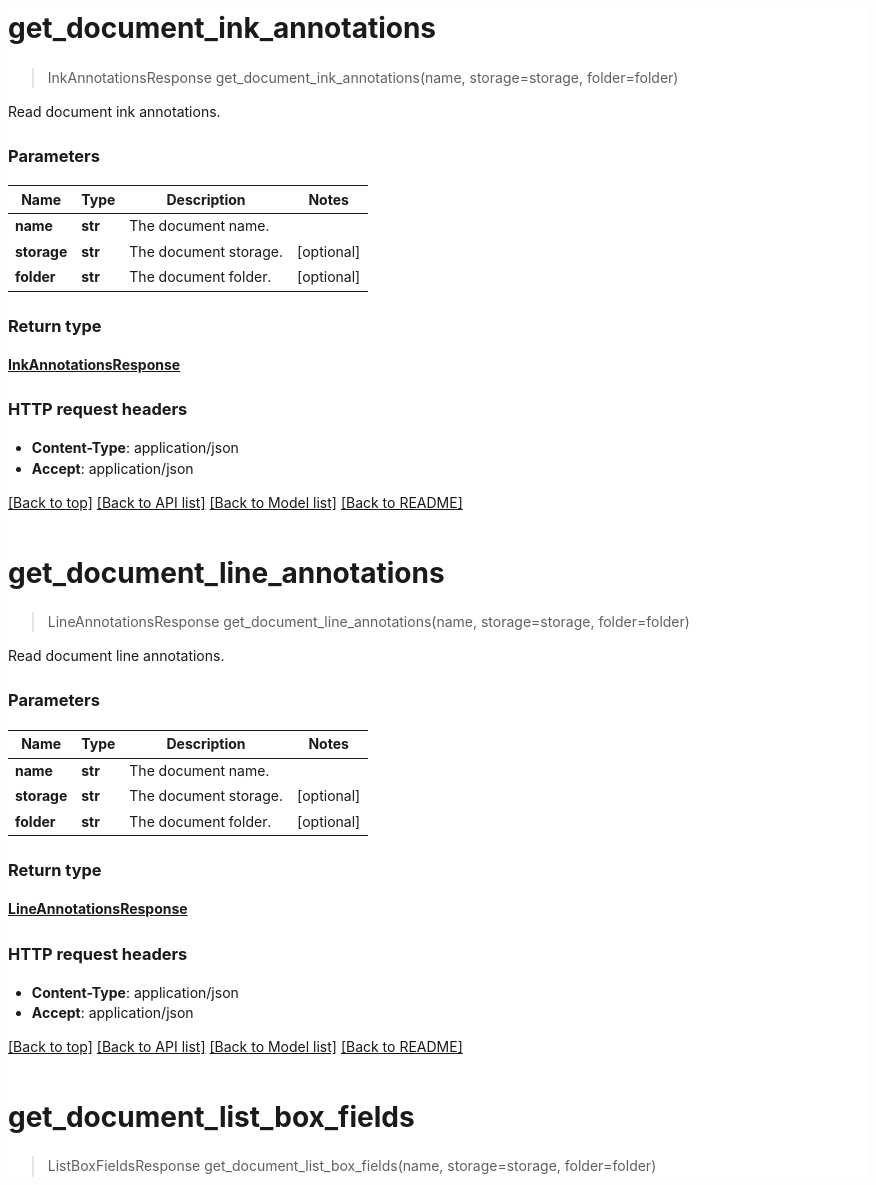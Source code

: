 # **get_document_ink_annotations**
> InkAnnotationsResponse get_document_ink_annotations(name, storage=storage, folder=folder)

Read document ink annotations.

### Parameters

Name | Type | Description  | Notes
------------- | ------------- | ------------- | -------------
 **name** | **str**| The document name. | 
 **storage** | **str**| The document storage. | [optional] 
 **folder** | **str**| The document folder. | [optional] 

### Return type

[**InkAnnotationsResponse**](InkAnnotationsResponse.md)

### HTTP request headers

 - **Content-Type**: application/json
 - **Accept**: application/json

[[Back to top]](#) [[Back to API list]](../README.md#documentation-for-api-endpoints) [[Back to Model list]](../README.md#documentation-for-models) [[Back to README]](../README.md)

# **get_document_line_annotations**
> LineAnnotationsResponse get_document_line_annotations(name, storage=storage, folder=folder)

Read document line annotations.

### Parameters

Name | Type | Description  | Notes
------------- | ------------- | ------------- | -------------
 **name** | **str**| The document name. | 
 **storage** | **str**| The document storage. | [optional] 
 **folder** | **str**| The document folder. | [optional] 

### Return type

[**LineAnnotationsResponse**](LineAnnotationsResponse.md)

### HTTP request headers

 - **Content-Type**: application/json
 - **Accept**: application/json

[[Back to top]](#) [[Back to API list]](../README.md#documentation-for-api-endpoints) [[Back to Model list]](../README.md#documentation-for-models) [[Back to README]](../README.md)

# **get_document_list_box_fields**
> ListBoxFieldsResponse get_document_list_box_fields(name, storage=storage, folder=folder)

===

About this exercise >>
A word-for-word copy of the entries above is needed, with every picture dropped.

Answer below >>
Source code

: # **get_document_ink_annotations**
> InkAnnotationsResponse get_document_ink_annotations(name, storage=storage, folder=folder)

Read document ink annotations.

### Parameters

Name | Type | Description  | Notes
------------- | ------------- | ------------- | -------------
 **name** | **str**| The document name. | 
 **storage** | **str**| The document storage. | [optional] 
 **folder** | **str**| The document folder. | [optional] 

### Return type

[**InkAnnotationsResponse**](InkAnnotationsResponse.md)

### HTTP request headers

 - **Content-Type**: application/json
 - **Accept**: application/json

[[Back to top]](#) [[Back to API list]](../README.md#documentation-for-api-endpoints) [[Back to Model list]](../README.md#documentation-for-models) [[Back to README]](../README.md)

# **get_document_line_annotations**
> LineAnnotationsResponse get_document_line_annotations(name, storage=storage, folder=folder)

Read document line annotations.

### Parameters

Name | Type | Description  | Notes
------------- | ------------- | ------------- | -------------
 **name** | **str**| The document name. | 
 **storage** | **str**| The document storage. | [optional] 
 **folder** | **str**| The document folder. | [optional] 

### Return type

[**LineAnnotationsResponse**](LineAnnotationsResponse.md)

### HTTP request headers

 - **Content-Type**: application/json
 - **Accept**: application/json

[[Back to top]](#) [[Back to API list]](../README.md#documentation-for-api-endpoints) [[Back to Model list]](../README.md#documentation-for-models) [[Back to README]](../README.md)

# **get_document_list_box_fields**
> ListBoxFieldsResponse get_document_list_box_fields(name, storage=storage, folder=folder)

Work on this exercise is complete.